Ex-President Lula never claimed to be above the law. He never refused to collaborate with Justice when requested. But in spite of these signs of respect of the law and the Brazilian Judicial System, he was illegally detained for six hours by the Federal Police in the beginning of June and conducted by force to the Congonhas Airport, in São Paulo, where he was exposed to a mob that cried aggressively against him, while others came to support him. These and other violations of his personal rights are extensively described in the Protocol his lawyers presented to the Office. We must underline also the effort of the Brazilian mainstream media to create a wave of public opinion against him, based on illegal leaks coming from the procedures of the Operação Lava Jato (Car Wash), the main investigation over corruption in the Petrobras net of enterprises, and that so far has discovered nothing whatsoever against the ex-presidente Luis Inácio Lula da Silva.

We would like to consider other facts that demonstrate that Brazil is already under what we can call an illegal state of exception, “estado de exceção”, in Portuguese, or “Ausnahmezustand” in German. It is true that the Brazilian Constitution recognizes the “state of exception” in some cases, like threat of war, or war itself, natural disaster, social calamity or commotion, deep perturbation of the social order. But actually that is not the case nowadays in the Brazilian society.

But we see everyday signs that the Brazilian society is merging, illegally, in such a state, that means the denial of the individual rights to protection under the law.

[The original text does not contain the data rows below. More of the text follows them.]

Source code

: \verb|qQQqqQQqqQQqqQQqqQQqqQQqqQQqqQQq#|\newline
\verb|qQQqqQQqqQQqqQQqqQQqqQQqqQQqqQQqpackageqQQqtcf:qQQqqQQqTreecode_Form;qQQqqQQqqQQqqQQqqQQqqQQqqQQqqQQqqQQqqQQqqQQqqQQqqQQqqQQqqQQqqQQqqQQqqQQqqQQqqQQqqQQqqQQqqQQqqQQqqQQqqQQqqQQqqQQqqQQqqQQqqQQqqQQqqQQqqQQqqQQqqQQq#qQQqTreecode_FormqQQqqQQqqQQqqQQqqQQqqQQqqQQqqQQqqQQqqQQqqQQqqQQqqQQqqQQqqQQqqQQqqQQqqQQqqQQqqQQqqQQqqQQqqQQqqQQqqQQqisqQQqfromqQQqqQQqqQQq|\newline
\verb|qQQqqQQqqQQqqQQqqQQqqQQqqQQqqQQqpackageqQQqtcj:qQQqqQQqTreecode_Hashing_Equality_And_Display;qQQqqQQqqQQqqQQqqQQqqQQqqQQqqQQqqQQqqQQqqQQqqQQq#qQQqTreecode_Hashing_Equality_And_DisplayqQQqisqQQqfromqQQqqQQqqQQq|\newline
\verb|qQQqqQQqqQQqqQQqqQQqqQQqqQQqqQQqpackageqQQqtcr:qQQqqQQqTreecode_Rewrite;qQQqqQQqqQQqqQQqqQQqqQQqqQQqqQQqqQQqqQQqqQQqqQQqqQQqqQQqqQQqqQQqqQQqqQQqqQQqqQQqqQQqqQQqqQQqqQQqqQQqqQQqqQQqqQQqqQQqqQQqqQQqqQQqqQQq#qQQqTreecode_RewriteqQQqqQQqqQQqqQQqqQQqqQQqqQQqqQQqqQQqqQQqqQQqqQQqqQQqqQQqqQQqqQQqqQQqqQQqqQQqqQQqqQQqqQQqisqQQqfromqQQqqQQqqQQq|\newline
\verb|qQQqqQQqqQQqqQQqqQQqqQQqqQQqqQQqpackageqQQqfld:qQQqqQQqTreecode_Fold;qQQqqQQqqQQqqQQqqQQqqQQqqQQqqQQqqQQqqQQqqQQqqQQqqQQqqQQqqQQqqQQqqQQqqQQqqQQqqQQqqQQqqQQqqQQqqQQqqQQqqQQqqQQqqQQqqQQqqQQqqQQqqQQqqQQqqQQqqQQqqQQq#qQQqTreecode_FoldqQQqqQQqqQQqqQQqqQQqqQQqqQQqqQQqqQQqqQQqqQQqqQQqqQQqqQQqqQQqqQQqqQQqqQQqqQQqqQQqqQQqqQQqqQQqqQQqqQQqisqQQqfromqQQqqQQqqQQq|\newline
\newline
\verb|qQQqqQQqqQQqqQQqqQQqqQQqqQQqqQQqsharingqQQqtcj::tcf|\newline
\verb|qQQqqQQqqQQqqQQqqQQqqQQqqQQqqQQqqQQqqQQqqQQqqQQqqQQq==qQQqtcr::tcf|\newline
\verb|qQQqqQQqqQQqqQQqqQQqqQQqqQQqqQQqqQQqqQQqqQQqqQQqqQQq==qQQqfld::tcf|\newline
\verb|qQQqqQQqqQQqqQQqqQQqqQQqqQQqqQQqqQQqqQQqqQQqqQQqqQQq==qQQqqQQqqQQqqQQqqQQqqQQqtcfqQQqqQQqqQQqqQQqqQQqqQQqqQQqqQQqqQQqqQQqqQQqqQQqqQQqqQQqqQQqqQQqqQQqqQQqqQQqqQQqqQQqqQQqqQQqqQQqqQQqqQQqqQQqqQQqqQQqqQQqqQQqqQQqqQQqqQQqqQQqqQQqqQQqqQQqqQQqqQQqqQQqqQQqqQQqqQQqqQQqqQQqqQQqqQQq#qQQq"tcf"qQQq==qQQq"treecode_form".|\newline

We can underline two major aspects of this merging into an illegal state of exception:

• On September the 22h, 2016, the Regional Federal Court of the 4th Region (Tribunal Regional Federal da 4a. Região) decided that the Operação Lava-Jato, conducted by Judge Sergio Moro, and one of the main sources of accusations against the ex-president Luis Inácio Lula da Silva , “is not obliged to follow the rules of common legal procedures”. The decision, formulated by judge Romulo Pizzolatti, and approved by 13 of the 14 members of the Court, stated that Operação Lava-Jato (Car Wash) brought “uncommon problems, that demanded uncommon solutions”, supporting also the media publicity given to the investigations. This decision corroborates the fact that the Brazilian society is step by step merging into a state of exception, meaning that Operação Lava Jato makes its own laws to support its procedures.

• In the last days we have seen many invasions of schools by the state polices without a due court warrant, to contain students protests against local governments or the federal government, violating the expected legal procedures in such situations.  The most outstanding example was the invasion of Florestan Fernandes School (maintened by the brazilian rural workers movement, MST), where the officers jumped a window or wall and entered it firing weapons with live ammunition without need.

There are other signs that the Brazilian Society is merging into an authoritarian period of its history, but the above mentioned are enough to characterize what we have called the already present state of exception, that underlines the pertinence of the Protocol presented on behalf of the ex-president Lula.

We do not want to pre-judge the demand, understanding that this is the competence of the High Commission. We want only to consider that the acceptance of the Protocol is already a valuable contribution to foster the democratic cause in Brazil and to help to protect the rights of someone that has been submitted to an unjust persecution in our country.

Sincerely yours,
Berlim-contra-o-golpe*.
*berlim-contra-o-golpe {berlin-against-the-putsch) {in Brazil} gathers regularly a group of Brazilian citizens who are living here; among its members there are also people from other countries. It fosters information about what is happening in Brazil and calls demonstrations against the impeachment of President Dilma Rousseff and the actual state of exception that prevails in the Brazilian Society.